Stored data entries
......
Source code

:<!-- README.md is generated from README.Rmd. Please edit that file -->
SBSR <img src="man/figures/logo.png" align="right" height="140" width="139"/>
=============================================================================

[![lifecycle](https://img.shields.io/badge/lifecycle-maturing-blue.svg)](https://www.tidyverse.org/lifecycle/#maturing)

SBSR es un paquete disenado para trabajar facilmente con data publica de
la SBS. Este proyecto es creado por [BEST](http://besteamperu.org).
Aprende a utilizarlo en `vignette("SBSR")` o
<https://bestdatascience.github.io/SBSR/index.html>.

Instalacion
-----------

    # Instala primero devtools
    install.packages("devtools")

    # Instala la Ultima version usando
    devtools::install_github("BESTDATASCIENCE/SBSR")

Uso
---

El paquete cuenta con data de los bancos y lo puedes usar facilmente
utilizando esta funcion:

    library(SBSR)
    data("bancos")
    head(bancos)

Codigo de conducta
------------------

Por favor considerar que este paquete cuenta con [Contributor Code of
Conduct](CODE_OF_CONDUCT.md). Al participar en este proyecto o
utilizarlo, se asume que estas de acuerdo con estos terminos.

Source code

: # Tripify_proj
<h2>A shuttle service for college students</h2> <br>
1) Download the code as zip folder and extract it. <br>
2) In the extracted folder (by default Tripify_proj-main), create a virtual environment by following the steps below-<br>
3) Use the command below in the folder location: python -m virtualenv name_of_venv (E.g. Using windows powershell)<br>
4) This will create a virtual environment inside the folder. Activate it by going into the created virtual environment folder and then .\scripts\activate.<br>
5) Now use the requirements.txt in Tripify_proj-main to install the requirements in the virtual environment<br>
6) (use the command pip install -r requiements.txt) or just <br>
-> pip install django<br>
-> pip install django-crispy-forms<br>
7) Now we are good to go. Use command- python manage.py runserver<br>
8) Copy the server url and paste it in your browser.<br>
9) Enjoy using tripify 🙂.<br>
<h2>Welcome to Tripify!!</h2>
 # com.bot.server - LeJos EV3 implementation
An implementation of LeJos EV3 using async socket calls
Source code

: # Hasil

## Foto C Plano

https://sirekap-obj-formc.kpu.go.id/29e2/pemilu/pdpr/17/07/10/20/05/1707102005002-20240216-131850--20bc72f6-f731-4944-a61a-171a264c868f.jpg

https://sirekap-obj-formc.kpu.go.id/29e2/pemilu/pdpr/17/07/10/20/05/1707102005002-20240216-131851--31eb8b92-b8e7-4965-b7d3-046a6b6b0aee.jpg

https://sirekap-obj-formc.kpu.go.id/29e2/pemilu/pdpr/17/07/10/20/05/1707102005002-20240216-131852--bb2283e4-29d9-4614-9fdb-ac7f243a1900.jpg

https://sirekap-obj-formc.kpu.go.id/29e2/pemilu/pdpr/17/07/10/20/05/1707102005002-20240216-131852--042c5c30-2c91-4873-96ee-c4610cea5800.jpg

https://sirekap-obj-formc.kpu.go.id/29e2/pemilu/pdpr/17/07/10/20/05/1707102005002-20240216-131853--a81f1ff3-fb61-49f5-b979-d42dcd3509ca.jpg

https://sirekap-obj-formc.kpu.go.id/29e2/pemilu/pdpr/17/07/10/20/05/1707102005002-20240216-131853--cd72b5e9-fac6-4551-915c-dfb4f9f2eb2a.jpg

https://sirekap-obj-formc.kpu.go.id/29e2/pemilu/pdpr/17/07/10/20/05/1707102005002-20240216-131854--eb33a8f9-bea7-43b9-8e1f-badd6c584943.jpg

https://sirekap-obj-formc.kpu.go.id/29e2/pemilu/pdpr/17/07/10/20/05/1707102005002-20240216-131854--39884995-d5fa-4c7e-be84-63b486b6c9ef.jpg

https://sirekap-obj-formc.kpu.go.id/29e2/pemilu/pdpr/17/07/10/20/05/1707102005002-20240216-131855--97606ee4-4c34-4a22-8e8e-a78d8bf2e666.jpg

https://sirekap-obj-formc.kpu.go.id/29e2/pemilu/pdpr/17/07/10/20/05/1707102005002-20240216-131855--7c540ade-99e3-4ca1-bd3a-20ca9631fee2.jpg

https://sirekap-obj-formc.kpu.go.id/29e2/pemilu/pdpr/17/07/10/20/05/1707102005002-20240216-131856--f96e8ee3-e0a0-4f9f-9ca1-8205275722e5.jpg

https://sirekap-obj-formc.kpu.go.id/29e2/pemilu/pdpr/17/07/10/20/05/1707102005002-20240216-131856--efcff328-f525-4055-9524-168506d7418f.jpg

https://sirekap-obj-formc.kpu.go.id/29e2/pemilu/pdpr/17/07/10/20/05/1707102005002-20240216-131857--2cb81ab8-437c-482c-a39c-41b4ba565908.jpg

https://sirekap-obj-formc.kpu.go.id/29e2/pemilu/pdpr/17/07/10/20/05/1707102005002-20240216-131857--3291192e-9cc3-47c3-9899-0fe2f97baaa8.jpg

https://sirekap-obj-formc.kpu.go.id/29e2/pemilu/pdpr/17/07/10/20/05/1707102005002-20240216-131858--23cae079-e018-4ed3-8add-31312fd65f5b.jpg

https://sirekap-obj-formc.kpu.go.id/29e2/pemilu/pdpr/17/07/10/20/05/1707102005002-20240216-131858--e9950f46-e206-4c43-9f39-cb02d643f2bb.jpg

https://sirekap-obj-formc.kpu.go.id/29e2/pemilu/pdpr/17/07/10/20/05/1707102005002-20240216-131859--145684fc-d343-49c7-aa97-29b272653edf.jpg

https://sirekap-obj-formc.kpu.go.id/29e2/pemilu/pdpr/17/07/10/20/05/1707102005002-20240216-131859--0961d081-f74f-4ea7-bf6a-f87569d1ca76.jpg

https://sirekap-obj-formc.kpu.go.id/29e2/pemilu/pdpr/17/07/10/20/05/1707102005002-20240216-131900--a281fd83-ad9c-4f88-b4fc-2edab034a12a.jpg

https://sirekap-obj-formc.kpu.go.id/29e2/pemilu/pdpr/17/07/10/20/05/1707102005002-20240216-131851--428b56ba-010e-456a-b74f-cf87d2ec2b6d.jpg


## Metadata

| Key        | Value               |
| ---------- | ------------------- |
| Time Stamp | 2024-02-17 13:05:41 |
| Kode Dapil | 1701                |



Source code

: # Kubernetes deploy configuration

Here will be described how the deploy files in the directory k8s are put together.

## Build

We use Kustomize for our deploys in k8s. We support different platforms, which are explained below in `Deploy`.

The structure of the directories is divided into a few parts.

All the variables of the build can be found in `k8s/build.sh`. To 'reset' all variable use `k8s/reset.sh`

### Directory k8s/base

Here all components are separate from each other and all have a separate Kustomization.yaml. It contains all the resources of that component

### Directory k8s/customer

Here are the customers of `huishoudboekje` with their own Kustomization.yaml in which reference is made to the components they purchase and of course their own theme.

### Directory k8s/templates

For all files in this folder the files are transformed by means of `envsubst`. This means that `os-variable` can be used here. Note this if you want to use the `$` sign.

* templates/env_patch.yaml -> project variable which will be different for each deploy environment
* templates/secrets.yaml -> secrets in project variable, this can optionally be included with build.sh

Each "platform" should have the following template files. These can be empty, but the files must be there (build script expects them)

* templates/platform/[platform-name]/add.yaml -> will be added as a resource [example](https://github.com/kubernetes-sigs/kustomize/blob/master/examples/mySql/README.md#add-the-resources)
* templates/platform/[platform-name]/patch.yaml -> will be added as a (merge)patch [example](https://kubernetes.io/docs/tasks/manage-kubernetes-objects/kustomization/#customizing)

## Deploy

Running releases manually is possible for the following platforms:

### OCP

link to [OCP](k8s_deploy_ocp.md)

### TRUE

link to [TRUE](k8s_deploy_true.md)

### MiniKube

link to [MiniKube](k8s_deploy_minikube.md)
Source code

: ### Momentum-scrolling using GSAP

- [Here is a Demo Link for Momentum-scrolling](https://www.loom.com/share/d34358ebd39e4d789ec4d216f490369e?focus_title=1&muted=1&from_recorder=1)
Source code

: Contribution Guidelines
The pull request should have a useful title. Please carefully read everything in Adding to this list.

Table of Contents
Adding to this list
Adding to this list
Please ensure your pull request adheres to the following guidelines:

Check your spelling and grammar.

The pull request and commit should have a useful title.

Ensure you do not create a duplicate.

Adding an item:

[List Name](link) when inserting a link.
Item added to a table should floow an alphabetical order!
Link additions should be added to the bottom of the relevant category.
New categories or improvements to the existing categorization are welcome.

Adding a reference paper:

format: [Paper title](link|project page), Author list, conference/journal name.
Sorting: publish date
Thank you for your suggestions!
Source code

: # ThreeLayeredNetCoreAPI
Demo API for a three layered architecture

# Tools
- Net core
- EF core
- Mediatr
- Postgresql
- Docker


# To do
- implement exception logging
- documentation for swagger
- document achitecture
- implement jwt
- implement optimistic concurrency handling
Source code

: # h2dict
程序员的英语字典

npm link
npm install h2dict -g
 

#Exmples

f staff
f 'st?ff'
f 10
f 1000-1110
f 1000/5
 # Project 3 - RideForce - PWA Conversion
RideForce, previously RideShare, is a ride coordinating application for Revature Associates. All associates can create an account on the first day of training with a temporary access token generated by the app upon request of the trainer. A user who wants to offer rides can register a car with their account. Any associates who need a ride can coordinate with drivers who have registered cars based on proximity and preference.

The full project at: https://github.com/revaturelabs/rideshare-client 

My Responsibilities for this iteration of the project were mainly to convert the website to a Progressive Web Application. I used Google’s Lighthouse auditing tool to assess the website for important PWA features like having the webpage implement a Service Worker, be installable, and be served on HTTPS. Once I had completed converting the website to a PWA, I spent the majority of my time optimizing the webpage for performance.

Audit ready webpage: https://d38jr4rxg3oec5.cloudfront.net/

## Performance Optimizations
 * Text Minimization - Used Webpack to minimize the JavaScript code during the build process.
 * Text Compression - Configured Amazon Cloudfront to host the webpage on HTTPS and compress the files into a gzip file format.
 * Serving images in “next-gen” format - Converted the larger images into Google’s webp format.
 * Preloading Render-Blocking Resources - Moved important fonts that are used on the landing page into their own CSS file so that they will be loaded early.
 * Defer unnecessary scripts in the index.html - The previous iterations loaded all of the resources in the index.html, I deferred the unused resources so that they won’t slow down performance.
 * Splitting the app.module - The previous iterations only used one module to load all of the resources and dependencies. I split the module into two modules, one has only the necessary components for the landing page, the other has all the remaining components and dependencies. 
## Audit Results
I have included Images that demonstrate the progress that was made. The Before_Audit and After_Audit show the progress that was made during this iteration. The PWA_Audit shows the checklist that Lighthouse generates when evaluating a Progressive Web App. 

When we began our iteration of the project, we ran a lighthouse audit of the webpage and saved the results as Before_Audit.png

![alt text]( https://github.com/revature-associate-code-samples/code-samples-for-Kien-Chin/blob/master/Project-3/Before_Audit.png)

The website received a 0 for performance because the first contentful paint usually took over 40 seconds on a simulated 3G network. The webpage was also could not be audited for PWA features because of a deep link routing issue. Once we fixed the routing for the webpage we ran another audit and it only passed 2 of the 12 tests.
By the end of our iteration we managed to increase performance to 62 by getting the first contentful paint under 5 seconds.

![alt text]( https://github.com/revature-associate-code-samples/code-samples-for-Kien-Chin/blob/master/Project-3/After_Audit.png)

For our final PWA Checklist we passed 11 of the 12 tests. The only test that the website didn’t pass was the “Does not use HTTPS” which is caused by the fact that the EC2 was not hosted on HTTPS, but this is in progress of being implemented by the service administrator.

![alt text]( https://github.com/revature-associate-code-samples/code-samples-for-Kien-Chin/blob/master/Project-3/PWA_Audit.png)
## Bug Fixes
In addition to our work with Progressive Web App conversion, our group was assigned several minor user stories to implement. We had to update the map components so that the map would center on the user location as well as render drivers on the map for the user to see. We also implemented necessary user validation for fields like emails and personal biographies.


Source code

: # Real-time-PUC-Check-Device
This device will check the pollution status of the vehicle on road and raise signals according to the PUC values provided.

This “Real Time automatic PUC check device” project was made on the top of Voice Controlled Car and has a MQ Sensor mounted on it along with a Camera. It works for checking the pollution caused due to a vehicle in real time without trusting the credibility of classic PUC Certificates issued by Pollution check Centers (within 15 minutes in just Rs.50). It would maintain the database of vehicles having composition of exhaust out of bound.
......
PROBLEM> Retype the entries exactly from the first line, stopping after the line with "Conduct](CODE_OF_CONDUCT.md). Al participar".

ANSWER TO THIS PROBLEM>
Source code

:<!-- README.md is generated from README.Rmd. Please edit that file -->
SBSR <img src="man/figures/logo.png" align="right" height="140" width="139"/>
=============================================================================

[![lifecycle](https://img.shields.io/badge/lifecycle-maturing-blue.svg)](https://www.tidyverse.org/lifecycle/#maturing)

SBSR es un paquete disenado para trabajar facilmente con data publica de
la SBS. Este proyecto es creado por [BEST](http://besteamperu.org).
Aprende a utilizarlo en `vignette("SBSR")` o
<https://bestdatascience.github.io/SBSR/index.html>.

Instalacion
-----------

    # Instala primero devtools
    install.packages("devtools")

    # Instala la Ultima version usando
    devtools::install_github("BESTDATASCIENCE/SBSR")

Uso
---

El paquete cuenta con data de los bancos y lo puedes usar facilmente
utilizando esta funcion:

    library(SBSR)
    data("bancos")
    head(bancos)

Codigo de conducta
------------------

Por favor considerar que este paquete cuenta con [Contributor Code of
Conduct](CODE_OF_CONDUCT.md). Al participar en este proyecto o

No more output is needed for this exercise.